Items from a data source
┏━━
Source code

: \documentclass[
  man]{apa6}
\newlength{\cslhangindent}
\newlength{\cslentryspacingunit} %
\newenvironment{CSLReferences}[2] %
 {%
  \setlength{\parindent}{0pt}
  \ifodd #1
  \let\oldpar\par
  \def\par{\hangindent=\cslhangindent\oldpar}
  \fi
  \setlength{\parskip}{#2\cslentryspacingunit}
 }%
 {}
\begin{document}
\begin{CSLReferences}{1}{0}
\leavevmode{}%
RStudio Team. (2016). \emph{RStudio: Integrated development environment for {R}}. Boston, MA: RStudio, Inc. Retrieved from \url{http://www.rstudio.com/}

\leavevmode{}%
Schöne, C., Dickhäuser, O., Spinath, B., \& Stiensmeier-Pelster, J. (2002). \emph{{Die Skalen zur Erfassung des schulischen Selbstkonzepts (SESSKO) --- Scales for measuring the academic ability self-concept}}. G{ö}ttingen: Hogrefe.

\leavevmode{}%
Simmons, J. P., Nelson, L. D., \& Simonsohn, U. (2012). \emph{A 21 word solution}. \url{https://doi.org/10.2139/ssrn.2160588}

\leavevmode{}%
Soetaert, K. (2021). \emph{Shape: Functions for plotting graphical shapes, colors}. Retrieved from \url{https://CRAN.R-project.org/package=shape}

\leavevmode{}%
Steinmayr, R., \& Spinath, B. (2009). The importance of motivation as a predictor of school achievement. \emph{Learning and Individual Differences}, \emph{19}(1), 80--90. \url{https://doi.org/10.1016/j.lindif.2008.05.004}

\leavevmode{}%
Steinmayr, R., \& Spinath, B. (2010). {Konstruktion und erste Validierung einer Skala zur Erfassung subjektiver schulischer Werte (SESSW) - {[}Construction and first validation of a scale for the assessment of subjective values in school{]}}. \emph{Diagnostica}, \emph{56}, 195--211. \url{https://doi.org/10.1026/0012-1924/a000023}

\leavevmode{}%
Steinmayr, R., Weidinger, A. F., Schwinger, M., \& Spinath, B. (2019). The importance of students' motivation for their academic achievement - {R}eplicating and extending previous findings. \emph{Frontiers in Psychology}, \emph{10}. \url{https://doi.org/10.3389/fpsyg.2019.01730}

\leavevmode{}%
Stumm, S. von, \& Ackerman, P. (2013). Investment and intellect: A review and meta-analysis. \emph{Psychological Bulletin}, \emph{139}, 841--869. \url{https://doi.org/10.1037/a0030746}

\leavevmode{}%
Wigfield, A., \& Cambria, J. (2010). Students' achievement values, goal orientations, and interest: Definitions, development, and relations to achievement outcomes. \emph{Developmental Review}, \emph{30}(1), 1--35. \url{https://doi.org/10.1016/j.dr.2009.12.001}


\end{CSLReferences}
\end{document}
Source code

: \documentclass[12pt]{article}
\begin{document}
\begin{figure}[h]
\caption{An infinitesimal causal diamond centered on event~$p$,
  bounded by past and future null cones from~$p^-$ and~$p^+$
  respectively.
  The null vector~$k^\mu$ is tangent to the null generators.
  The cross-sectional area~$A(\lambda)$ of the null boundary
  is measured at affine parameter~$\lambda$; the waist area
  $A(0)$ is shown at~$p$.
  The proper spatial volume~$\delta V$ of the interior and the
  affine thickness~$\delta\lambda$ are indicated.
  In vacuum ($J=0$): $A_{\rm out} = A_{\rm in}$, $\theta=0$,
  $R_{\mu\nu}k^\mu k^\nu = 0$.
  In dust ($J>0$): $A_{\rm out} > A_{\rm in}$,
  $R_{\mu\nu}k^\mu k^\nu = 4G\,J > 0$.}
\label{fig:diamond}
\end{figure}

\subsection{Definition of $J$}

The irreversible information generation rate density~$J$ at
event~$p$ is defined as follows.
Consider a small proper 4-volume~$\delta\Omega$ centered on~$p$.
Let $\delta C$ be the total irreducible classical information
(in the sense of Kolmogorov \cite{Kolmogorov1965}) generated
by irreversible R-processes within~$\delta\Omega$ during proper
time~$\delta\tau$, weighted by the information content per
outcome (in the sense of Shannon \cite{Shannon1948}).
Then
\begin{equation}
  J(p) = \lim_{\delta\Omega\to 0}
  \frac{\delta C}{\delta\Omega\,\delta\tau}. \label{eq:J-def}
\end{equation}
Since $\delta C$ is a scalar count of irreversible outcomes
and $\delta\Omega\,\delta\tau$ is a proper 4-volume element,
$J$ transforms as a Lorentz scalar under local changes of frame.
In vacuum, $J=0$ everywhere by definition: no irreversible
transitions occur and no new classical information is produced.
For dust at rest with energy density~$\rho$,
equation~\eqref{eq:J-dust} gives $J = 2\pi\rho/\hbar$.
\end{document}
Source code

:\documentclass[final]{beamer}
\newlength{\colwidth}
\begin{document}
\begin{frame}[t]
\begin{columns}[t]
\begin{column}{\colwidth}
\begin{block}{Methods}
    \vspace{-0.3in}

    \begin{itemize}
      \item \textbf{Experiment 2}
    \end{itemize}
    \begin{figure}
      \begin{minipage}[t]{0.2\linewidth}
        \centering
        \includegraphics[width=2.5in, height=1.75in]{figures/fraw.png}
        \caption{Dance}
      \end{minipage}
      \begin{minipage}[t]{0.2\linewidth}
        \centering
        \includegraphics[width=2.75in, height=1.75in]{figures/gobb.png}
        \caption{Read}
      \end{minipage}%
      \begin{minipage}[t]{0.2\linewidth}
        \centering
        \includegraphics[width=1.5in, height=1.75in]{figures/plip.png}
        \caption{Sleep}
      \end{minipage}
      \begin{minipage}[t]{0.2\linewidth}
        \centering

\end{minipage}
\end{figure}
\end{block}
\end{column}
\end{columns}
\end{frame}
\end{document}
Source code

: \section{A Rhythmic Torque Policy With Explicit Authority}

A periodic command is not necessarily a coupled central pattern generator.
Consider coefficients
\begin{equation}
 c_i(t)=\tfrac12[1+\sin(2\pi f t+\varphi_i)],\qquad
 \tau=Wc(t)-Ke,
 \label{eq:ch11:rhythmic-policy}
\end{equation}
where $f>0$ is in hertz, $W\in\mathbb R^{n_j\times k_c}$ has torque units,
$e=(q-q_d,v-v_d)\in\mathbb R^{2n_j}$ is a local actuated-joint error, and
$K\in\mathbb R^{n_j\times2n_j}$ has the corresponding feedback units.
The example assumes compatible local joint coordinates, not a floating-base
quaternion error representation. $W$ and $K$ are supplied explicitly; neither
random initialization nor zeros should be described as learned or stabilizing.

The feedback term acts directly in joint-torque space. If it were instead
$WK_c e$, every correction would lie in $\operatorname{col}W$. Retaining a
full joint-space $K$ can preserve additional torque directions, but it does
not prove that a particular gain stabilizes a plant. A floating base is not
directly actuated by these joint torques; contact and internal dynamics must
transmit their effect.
┗━━
• _Required work_: Scan the records above. Return every line with "cslentryspacingunit" in it.

• _Completed task_:
\newlength{\cslentryspacingunit} %
  \setlength{\parskip}{#2\cslentryspacingunit}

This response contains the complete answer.